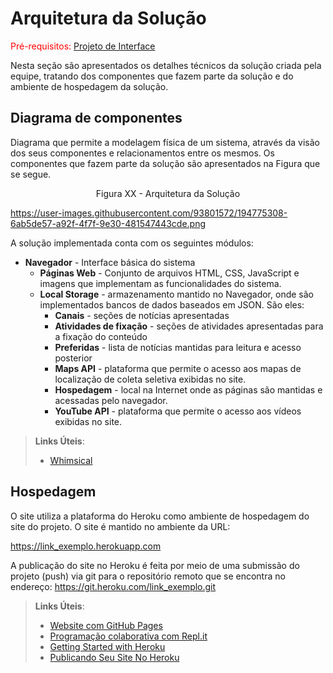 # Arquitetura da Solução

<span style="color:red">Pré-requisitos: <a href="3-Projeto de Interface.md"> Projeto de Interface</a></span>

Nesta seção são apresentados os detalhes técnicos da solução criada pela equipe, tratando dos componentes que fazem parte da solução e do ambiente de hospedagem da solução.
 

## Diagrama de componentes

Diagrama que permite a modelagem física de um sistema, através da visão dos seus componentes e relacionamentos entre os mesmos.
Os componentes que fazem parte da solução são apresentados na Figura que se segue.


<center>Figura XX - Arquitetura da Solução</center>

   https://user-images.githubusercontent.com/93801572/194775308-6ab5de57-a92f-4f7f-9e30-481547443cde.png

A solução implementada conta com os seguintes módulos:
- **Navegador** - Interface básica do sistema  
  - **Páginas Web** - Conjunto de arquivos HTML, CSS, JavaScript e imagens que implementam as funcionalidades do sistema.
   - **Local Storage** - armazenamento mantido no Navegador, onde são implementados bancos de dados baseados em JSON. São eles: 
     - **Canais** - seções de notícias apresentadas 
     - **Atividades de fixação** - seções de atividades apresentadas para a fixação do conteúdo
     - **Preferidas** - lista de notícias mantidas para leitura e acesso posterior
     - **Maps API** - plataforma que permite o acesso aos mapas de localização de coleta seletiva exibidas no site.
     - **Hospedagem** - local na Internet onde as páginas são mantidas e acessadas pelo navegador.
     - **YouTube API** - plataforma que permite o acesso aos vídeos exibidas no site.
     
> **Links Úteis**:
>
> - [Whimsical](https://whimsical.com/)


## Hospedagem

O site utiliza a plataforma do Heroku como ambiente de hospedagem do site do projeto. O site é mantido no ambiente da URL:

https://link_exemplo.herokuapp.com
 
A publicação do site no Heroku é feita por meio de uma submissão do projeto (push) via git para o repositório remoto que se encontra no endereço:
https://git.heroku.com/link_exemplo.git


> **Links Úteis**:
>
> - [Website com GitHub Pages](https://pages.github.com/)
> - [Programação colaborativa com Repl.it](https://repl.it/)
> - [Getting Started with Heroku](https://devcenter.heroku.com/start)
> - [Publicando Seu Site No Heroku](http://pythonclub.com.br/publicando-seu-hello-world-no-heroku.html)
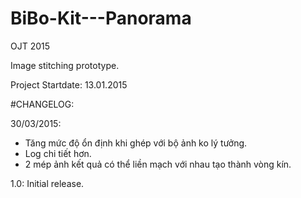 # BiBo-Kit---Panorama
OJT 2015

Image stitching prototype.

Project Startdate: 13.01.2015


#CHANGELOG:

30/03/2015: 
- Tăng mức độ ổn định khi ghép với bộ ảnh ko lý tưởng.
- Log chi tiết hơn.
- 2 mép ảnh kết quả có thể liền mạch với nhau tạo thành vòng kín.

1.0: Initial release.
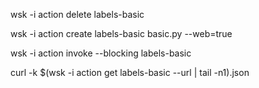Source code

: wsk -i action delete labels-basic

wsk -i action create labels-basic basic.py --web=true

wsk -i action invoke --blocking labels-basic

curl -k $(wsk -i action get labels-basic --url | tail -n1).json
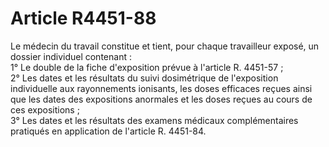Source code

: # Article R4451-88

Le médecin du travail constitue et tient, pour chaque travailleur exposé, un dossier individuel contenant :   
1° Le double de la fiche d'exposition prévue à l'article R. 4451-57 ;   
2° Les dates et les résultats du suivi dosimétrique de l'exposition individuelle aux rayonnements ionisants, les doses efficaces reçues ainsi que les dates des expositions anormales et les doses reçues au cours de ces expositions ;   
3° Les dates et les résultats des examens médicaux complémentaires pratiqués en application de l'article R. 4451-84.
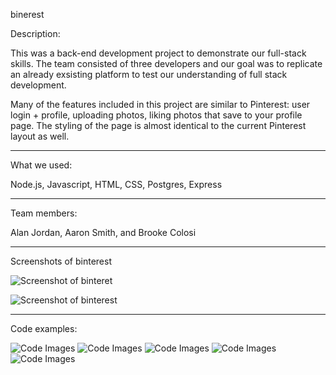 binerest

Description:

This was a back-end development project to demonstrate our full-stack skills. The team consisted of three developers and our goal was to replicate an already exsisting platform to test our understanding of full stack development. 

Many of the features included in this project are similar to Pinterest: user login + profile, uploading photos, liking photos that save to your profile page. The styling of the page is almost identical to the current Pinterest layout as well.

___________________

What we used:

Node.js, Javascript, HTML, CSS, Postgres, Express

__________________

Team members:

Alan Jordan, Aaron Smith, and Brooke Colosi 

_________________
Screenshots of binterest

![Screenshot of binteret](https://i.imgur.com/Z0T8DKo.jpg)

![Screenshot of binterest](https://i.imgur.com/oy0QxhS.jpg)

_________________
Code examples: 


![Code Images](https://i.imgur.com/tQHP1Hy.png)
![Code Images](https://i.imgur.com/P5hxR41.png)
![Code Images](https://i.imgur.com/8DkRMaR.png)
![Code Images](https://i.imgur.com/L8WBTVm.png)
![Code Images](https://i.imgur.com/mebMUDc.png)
------------
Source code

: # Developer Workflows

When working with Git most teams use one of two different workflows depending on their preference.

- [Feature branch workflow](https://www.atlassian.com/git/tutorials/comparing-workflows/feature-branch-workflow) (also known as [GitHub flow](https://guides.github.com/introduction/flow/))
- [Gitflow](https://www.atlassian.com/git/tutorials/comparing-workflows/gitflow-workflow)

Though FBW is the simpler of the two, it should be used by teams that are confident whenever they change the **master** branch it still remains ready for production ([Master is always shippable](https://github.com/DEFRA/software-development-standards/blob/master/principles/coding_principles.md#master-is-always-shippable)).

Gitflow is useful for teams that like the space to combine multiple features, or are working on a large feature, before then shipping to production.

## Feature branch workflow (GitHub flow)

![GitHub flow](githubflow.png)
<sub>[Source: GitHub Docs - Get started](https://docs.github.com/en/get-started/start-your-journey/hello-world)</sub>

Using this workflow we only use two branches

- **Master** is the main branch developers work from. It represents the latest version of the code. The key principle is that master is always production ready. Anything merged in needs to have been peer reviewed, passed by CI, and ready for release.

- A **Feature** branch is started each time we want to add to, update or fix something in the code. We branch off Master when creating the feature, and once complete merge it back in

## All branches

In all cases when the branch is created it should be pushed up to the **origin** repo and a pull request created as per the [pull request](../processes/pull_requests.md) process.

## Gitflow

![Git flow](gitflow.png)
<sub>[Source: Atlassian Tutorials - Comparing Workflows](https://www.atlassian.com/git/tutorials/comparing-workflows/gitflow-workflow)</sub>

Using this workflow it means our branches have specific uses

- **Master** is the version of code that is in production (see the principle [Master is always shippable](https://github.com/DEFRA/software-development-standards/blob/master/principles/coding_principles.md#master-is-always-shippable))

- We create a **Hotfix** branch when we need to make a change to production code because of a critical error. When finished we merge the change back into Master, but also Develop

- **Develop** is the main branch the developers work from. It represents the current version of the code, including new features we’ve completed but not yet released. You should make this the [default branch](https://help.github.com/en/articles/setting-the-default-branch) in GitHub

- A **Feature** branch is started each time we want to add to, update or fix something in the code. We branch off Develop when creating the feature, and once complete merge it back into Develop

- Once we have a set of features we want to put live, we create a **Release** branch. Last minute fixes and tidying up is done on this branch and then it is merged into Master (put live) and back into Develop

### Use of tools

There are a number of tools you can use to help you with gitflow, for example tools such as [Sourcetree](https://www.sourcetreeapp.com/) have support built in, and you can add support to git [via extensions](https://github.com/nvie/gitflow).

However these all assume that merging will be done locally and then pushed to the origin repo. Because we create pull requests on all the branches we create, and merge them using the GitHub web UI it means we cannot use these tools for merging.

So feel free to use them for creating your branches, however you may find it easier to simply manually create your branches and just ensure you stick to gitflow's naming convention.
------------
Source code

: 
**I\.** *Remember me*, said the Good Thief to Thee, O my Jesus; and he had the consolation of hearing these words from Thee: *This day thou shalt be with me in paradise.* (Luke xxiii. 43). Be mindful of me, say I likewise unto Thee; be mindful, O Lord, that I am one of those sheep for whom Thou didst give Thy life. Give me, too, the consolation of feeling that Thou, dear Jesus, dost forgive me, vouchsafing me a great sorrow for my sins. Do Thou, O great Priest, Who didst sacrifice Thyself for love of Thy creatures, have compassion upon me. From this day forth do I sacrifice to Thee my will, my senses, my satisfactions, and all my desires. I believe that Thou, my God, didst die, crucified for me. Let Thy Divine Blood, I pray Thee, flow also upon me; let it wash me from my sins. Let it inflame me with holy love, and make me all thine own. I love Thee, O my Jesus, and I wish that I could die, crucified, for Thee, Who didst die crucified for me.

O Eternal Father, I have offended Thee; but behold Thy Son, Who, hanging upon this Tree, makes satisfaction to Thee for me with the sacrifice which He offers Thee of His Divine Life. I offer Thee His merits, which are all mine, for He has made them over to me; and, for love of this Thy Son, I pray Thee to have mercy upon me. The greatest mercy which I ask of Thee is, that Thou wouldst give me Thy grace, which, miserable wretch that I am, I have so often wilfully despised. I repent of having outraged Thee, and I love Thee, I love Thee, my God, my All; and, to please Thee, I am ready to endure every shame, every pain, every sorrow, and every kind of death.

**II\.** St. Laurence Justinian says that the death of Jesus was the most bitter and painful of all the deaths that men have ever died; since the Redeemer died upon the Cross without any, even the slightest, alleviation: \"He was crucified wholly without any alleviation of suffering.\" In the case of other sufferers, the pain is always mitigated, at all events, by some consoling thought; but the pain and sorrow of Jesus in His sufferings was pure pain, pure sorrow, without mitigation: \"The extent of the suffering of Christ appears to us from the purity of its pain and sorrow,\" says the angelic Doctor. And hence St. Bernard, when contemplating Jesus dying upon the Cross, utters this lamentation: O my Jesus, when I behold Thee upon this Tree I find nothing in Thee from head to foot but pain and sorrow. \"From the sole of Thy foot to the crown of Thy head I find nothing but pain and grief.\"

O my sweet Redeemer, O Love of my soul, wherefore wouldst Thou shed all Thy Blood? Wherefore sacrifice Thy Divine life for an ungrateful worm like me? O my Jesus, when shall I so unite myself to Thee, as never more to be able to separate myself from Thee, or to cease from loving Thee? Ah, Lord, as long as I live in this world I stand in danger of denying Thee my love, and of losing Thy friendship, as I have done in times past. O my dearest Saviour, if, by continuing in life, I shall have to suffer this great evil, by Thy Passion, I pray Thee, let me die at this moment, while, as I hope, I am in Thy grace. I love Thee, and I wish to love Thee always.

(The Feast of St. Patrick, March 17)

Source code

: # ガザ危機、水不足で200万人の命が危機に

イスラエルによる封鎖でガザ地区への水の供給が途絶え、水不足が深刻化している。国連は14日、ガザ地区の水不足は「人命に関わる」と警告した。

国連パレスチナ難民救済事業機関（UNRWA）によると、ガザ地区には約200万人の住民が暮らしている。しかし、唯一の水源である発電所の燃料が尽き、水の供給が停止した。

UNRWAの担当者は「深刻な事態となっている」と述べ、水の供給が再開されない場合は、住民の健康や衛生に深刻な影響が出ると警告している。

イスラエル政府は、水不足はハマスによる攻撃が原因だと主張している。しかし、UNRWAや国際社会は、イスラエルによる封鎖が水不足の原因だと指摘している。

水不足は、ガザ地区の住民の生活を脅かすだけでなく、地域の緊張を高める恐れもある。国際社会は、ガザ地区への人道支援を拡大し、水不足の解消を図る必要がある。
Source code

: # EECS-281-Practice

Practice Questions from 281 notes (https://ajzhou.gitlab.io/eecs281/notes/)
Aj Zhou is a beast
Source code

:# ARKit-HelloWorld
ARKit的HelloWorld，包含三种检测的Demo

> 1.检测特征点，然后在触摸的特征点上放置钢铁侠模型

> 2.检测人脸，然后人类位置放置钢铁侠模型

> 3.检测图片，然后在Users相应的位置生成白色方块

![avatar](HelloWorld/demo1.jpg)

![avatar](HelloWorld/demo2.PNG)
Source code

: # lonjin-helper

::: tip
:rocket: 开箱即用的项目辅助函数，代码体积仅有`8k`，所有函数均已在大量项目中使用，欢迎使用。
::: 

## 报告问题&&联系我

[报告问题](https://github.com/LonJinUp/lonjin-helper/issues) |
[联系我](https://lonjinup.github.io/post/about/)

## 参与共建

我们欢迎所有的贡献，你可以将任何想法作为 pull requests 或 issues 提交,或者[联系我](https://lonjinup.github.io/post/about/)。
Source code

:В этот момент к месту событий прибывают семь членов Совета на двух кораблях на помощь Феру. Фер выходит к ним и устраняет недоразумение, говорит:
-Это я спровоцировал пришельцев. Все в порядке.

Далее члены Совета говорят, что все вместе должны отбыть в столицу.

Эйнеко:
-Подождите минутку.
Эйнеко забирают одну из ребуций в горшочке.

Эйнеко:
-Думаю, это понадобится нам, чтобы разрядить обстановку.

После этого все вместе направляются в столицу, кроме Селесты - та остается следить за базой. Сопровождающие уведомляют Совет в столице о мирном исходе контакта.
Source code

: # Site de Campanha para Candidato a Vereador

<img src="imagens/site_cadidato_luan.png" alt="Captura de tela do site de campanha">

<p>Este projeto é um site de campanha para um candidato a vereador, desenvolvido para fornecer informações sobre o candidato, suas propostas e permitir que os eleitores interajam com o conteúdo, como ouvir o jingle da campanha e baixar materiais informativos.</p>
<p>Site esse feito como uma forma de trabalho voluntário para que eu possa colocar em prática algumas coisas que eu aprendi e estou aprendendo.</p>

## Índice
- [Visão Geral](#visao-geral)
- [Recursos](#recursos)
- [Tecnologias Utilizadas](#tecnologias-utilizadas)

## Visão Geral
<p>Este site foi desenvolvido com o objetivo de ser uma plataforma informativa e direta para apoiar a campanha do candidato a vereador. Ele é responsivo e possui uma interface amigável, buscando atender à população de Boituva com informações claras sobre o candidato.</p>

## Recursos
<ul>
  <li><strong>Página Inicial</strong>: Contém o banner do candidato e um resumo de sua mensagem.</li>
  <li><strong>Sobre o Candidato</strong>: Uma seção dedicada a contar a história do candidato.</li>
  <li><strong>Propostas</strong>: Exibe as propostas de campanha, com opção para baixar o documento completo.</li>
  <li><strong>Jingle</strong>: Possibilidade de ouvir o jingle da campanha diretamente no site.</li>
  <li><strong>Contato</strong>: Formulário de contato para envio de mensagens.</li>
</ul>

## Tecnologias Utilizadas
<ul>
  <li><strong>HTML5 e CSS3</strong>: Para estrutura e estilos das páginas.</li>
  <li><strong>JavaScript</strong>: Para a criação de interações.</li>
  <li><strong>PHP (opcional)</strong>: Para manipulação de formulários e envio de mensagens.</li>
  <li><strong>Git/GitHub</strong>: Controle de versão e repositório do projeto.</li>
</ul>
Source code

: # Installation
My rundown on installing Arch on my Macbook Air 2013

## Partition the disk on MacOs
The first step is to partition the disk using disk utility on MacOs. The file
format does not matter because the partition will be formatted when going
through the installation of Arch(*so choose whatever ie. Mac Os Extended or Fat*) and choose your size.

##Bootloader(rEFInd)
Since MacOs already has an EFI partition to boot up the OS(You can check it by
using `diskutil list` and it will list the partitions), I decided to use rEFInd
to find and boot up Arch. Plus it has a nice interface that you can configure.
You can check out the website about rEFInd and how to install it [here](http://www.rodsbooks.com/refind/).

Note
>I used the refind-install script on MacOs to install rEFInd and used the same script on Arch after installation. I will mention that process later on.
------------
Using the listing above, return word for word each line from the one that has "##Bootloader(rEFInd)" through the one that has "process later on.", and no line outside that range.

##Bootloader(rEFInd)
Since MacOs already has an EFI partition to boot up the OS(You can check it by
using `diskutil list` and it will list the partitions), I decided to use rEFInd
to find and boot up Arch. Plus it has a nice interface that you can configure.
You can check out the website about rEFInd and how to install it [here](http://www.rodsbooks.com/refind/).

Note
>I used the refind-install script on MacOs to install rEFInd and used the same script on Arch after installation. I will mention that process later on.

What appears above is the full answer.